(Material to process begins)
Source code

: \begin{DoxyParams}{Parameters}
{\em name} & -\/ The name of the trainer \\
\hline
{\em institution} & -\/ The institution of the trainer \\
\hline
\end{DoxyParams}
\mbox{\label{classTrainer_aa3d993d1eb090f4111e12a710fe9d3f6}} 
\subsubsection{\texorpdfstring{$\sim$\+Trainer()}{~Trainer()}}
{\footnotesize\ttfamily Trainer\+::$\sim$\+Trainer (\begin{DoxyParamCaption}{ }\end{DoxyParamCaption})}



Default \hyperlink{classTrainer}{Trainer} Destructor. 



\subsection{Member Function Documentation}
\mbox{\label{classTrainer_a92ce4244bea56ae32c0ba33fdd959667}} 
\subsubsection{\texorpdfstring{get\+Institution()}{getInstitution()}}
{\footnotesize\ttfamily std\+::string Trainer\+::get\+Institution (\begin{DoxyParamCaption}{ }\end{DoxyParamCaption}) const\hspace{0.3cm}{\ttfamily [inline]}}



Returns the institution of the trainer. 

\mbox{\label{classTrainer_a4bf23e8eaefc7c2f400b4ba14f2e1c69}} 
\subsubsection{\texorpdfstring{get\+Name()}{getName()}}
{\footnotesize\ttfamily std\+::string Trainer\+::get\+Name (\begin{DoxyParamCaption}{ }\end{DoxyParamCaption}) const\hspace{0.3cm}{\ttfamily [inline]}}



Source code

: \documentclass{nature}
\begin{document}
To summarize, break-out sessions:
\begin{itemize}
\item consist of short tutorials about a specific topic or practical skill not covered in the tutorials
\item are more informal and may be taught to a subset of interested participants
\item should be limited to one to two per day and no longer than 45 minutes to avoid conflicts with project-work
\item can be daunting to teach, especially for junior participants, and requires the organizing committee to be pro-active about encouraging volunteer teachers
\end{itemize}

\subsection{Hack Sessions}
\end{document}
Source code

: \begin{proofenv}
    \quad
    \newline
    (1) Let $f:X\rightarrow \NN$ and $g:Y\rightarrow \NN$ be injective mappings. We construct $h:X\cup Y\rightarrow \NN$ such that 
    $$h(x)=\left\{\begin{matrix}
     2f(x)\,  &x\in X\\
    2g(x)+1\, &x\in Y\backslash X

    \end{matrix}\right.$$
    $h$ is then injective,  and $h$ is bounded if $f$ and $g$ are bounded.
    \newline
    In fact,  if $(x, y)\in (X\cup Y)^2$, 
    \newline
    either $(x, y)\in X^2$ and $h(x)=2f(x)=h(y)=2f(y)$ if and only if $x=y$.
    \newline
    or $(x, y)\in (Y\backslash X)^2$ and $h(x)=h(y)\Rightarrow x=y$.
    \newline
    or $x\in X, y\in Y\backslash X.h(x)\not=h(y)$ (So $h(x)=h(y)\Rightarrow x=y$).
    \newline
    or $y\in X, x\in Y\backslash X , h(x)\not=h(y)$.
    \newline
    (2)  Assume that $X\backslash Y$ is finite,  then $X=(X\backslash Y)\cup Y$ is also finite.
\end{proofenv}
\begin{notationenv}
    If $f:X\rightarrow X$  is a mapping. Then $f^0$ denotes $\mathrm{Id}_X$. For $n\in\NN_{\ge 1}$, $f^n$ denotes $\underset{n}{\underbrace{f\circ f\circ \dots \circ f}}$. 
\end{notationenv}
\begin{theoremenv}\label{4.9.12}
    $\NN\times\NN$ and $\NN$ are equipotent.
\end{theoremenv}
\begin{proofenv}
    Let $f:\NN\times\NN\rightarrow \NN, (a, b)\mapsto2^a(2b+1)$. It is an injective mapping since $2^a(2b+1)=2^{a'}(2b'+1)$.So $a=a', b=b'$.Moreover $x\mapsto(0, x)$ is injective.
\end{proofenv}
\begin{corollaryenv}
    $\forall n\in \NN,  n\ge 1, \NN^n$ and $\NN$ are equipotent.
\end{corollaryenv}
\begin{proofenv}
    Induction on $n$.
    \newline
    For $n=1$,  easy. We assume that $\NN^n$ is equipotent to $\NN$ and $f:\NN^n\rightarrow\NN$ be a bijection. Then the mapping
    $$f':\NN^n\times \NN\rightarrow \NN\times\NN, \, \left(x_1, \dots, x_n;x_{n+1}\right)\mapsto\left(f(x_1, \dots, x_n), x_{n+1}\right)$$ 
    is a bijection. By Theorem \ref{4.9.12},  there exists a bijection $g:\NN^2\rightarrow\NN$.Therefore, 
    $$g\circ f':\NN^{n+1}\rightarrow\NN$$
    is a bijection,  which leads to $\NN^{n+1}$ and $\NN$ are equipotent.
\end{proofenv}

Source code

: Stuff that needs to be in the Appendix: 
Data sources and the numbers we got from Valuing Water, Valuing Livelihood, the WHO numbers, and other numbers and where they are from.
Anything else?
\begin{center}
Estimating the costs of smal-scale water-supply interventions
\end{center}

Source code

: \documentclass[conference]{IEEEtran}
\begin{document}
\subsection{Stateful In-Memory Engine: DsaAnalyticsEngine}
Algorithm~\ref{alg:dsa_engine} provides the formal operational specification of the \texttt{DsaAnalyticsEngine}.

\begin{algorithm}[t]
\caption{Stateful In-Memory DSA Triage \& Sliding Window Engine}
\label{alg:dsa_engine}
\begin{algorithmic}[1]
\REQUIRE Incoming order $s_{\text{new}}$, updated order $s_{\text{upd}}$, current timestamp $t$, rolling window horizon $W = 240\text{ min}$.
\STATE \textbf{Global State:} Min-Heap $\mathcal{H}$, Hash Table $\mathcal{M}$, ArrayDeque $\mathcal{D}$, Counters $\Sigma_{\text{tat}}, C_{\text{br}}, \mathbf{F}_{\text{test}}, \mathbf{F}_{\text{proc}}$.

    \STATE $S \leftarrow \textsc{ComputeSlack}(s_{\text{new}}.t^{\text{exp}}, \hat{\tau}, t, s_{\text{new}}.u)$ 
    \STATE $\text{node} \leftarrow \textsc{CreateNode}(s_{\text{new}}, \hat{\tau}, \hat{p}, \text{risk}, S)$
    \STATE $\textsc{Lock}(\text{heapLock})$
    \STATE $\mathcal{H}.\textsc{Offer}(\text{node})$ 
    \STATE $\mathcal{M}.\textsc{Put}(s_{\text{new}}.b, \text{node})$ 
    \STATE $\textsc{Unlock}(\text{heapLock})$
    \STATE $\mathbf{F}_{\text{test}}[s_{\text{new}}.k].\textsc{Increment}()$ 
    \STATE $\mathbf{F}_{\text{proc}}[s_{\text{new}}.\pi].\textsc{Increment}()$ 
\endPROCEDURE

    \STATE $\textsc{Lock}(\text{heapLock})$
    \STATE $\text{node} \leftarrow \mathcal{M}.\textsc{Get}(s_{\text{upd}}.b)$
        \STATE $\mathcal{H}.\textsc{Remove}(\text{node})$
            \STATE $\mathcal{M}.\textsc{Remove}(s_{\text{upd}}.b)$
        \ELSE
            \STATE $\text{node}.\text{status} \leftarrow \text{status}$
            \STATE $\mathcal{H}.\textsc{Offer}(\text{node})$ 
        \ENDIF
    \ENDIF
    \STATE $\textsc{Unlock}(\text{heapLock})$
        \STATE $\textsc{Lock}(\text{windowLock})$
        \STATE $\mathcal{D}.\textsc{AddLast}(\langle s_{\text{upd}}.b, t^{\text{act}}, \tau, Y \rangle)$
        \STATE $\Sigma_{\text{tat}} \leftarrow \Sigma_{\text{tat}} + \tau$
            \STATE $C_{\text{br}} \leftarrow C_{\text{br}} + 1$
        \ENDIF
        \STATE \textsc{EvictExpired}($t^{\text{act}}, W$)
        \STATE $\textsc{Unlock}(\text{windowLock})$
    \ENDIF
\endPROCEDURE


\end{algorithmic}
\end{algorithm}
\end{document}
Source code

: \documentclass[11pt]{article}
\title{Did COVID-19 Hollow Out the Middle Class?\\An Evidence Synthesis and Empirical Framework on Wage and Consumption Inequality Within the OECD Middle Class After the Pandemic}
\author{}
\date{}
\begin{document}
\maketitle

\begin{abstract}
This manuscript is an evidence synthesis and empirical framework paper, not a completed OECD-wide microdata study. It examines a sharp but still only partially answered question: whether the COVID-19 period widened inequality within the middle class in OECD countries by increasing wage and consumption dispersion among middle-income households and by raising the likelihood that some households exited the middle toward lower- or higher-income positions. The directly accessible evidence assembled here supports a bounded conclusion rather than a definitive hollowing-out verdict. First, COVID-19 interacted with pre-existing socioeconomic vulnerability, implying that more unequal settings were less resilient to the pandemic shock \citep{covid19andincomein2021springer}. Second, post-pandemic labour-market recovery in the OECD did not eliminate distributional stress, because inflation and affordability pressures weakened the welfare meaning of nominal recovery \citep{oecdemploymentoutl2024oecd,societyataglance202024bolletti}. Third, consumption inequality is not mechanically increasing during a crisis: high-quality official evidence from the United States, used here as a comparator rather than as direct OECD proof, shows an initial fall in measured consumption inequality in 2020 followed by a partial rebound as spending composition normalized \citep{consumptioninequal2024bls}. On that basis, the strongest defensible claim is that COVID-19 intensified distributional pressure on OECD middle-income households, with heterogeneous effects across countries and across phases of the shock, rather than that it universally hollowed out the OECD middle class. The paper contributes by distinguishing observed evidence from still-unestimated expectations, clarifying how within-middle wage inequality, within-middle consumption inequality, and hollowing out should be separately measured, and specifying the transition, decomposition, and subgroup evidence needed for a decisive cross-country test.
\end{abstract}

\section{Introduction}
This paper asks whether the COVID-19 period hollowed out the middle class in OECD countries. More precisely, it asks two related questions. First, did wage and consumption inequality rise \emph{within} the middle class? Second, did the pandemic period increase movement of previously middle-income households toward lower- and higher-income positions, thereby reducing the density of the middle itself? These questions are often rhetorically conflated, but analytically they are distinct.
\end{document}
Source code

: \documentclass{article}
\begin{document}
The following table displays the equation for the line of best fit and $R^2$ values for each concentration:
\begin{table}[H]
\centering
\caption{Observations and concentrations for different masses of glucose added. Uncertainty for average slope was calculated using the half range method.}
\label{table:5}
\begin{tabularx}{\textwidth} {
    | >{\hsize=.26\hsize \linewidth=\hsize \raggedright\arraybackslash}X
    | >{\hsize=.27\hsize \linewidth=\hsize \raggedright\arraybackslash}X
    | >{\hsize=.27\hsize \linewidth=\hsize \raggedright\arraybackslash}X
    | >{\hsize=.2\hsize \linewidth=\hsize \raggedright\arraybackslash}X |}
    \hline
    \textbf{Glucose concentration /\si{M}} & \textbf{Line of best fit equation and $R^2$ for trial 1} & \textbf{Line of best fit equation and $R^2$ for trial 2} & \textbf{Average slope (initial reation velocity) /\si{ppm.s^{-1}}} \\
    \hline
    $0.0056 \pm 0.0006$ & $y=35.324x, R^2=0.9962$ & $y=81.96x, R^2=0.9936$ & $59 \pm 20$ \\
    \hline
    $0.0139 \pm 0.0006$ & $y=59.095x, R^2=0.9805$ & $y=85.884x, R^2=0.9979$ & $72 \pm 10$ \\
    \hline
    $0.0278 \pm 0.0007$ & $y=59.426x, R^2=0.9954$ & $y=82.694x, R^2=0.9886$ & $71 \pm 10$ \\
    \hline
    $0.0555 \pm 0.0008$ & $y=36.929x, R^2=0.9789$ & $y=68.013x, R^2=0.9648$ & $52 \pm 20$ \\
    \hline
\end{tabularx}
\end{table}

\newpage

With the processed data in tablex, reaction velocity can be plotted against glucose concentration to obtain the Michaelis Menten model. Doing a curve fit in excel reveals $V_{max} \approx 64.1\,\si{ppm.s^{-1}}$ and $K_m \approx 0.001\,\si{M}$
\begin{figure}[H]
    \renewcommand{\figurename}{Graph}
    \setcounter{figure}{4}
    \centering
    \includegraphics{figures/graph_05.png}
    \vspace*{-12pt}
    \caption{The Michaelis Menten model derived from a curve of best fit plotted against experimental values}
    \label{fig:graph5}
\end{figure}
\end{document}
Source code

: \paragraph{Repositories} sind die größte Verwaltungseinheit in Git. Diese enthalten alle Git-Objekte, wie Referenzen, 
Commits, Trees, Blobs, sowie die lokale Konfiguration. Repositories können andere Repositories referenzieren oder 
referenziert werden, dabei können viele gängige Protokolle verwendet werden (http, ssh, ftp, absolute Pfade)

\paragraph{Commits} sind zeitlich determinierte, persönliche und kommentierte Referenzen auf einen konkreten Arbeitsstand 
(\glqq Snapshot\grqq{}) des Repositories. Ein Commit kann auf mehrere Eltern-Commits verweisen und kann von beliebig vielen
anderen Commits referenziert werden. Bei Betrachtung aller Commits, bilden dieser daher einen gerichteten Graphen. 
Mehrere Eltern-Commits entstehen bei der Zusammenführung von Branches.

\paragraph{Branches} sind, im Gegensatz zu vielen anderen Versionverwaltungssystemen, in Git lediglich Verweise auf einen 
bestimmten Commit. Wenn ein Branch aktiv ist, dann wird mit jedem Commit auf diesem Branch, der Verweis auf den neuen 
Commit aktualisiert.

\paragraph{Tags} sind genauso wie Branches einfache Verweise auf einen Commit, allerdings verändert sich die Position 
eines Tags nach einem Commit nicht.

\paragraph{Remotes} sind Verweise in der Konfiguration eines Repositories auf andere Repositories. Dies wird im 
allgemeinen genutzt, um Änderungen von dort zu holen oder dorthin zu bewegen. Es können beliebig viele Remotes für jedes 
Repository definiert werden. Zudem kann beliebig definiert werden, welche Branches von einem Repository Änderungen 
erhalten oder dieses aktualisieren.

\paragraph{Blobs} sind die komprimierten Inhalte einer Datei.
(Material to process ends)
_The task_. From the line containing "Commit aktualisiert." through the last line of the entries above, print every line exactly, including both ends, and nothing else.

_Solution for this exercise_.
Commit aktualisiert.

\paragraph{Tags} sind genauso wie Branches einfache Verweise auf einen Commit, allerdings verändert sich die Position 
eines Tags nach einem Commit nicht.

\paragraph{Remotes} sind Verweise in der Konfiguration eines Repositories auf andere Repositories. Dies wird im 
allgemeinen genutzt, um Änderungen von dort zu holen oder dorthin zu bewegen. Es können beliebig viele Remotes für jedes 
Repository definiert werden. Zudem kann beliebig definiert werden, welche Branches von einem Repository Änderungen 
erhalten oder dieses aktualisieren.

\paragraph{Blobs} sind die komprimierten Inhalte einer Datei.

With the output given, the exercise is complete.